Figure 1.7 groups several application types together. Air traffic control, maritime, weather, and traffic scenarios differ, but all unfold around the same basic action: transmit electromagnetic waves, receive echoes, and organize them into usable information.

Radar development has also made echoes increasingly complex. With increased bandwidth and shorter wavelengths, radar can resolve finer structures. After antenna and array technology development, direction information becomes richer. With improved digital circuits and computing power, more processing can be done in data. What modern radar needs to do has also expanded from "seeing an echo" to organizing large amounts of echoes into images, tracks, detection results, and control decisions.

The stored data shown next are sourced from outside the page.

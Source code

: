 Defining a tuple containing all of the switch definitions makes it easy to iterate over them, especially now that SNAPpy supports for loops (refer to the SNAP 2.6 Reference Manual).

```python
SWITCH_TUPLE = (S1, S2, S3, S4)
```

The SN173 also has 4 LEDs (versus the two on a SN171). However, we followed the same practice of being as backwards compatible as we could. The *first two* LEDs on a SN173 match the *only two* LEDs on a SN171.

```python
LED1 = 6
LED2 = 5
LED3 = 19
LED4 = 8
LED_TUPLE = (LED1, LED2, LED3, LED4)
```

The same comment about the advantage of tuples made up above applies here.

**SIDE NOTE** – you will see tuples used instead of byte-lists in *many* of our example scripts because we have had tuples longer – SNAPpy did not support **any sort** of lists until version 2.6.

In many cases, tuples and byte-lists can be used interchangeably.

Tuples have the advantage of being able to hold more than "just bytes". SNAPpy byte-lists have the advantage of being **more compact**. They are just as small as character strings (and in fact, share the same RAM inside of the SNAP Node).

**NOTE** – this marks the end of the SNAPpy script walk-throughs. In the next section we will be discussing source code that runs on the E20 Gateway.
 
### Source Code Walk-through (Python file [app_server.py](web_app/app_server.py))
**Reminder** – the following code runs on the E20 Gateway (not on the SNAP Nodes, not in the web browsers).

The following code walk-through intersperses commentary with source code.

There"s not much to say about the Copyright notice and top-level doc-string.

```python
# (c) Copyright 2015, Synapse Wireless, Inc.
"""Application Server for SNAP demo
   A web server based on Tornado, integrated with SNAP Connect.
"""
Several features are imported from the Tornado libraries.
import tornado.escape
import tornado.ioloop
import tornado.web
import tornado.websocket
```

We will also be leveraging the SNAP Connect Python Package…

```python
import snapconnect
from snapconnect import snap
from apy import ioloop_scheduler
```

The Necessity of Signal Processing

Ideally, measuring echo delay and frequency would yield range and velocity. The actual situation isn't this clean.

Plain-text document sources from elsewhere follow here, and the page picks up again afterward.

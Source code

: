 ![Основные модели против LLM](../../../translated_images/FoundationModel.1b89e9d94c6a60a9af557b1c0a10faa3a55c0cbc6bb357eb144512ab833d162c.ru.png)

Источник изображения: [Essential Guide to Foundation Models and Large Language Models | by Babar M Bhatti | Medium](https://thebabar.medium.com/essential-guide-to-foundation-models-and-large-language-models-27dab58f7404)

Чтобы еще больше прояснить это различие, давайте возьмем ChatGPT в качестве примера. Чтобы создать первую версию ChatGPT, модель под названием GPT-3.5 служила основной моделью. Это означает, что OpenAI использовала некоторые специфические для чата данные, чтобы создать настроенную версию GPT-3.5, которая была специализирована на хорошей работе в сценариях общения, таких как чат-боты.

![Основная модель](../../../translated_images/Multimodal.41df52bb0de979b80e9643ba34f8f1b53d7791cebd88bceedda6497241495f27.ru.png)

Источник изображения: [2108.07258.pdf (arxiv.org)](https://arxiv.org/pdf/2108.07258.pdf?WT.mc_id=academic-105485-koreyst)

What the receiver typically gets is a raw electrical signal, not a result already labeled "target at 6 km, velocity 30 m/s." When the target is far, echo energy is very weak. When there are multiple targets in the scene, echoes from different targets overlap. The ground, sea surface, buildings, raindrops, etc. also reflect electromagnetic waves. They aren't necessarily targets we want to report, but they appear in the received data. Looking at the raw waveform alone, you often only see a string of fluctuations; it's hard to point out which segment corresponds to which target.

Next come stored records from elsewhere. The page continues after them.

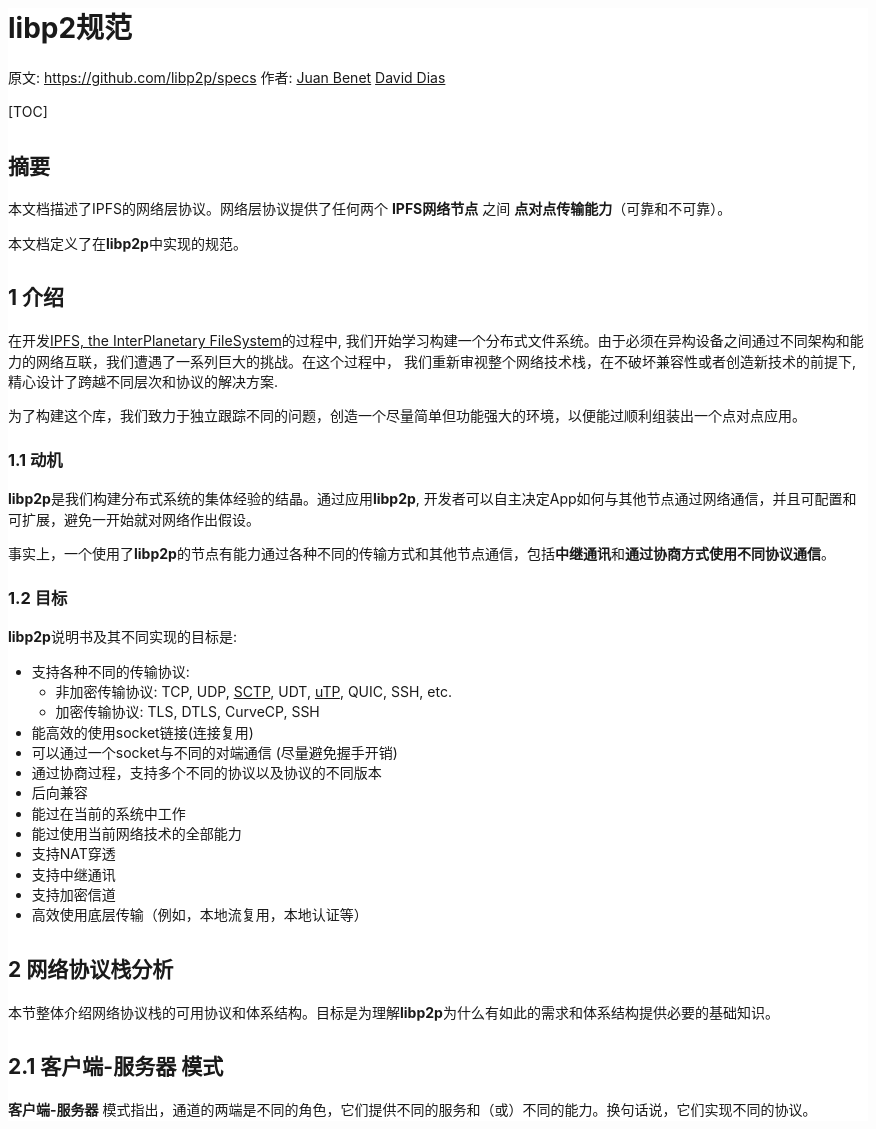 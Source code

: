 # libp2规范

原文: <https://github.com/libp2p/specs>
作者: [Juan Benet](https://github.com/jbenet) [David Dias](https://github.com/diasdavid)

[TOC]

## 摘要

本文档描述了IPFS的网络层协议。网络层协议提供了任何两个 **IPFS网络节点** 之间 **点对点传输能力**（可靠和不可靠）。

本文档定义了在**libp2p**中实现的规范。

## 1 介绍

在开发[IPFS, the InterPlanetary FileSystem](IPFS概要.md)的过程中, 我们开始学习构建一个分布式文件系统。由于必须在异构设备之间通过不同架构和能力的网络互联，我们遭遇了一系列巨大的挑战。在这个过程中， 我们重新审视整个网络技术栈，在不破坏兼容性或者创造新技术的前提下, 精心设计了跨越不同层次和协议的解决方案.

为了构建这个库，我们致力于独立跟踪不同的问题，创造一个尽量简单但功能强大的环境，以便能过顺利组装出一个点对点应用。

### 1.1 动机

**libp2p**是我们构建分布式系统的集体经验的结晶。通过应用**libp2p**, 开发者可以自主决定App如何与其他节点通过网络通信，并且可配置和可扩展，避免一开始就对网络作出假设。

事实上，一个使用了**libp2p**的节点有能力通过各种不同的传输方式和其他节点通信，包括**中继通讯**和**通过协商方式使用不同协议通信**。

### 1.2 目标

**libp2p**说明书及其不同实现的目标是:

- 支持各种不同的传输协议:
  - 非加密传输协议: TCP, UDP, [SCTP](../../核心技术/传输协议/SCTP.md), UDT, [uTP](../../核心技术/传输协议/uTP.md), QUIC, SSH, etc.
  - 加密传输协议: TLS, DTLS, CurveCP, SSH
- 能高效的使用socket链接(连接复用)
- 可以通过一个socket与不同的对端通信 (尽量避免握手开销)
- 通过协商过程，支持多个不同的协议以及协议的不同版本
- 后向兼容
- 能过在当前的系统中工作
- 能过使用当前网络技术的全部能力
- 支持NAT穿透
- 支持中继通讯
- 支持加密信道
- 高效使用底层传输（例如，本地流复用，本地认证等）

## 2 网络协议栈分析

本节整体介绍网络协议栈的可用协议和体系结构。目标是为理解**libp2p**为什么有如此的需求和体系结构提供必要的基础知识。

## 2.1 客户端-服务器 模式

**客户端-服务器** 模式指出，通道的两端是不同的角色，它们提供不同的服务和（或）不同的能力。换句话说，它们实现不同的协议。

Therefore, radar systems can't stop at "receiving echoes." They must also organize raw echoes step by step into interpretable results: first separate different delays along the time direction to separate targets at different ranges; then analyze frequency or phase changes along the pulse sequence to separate targets at different velocities; finally, combined with threshold decisions, pick out truly reportable target responses from noise and clutter. When direction information is needed, antenna pointing and beam response must be further utilized.

Figure 1.8 shows this transformation. The raw echoes on the left mix targets, clutter, and noise; after range processing, velocity processing, and detection in the middle, they become interpretable plots and target results on the right. What signal processing does is organize "received electrical signals" into "interpretable target information."

Several types of information in echoes need to be extracted one by one from raw data. The following table matches these clues with subsequent chapters.

Processing Chain

Later in this book, concepts like time domain, frequency domain, sampling, matched filtering, Doppler, CFAR, and range-velocity maps will appear. They all serve the same chain: start with echoes, then extract range and velocity from echoes, determine which responses count as targets, and add direction information when needed.

Chapter 2 introduces signal fundamentals, because echoes are first and foremost signals. Chapter 3 explains what radar transmits and receives, and how received data is organized. Chapter 4 performs range measurement on echo delays. Chapter 5 performs velocity measurement from changes in a pulse train. Chapter 6 discusses detection. Chapter 7 adds direction. Chapter 8 connects these steps into a complete MATLAB processing flow.

Figure 1.9 is a roadmap organized by chapters. The first few chapters clarify signals and radar echoes, the middle chapters process range, velocity, detection, and angle respectively, and finally everything converges into a complete program. The main text focuses on pulsed radar: transmit one or a train of pulses, receive echoes, and organize target information from the echoes.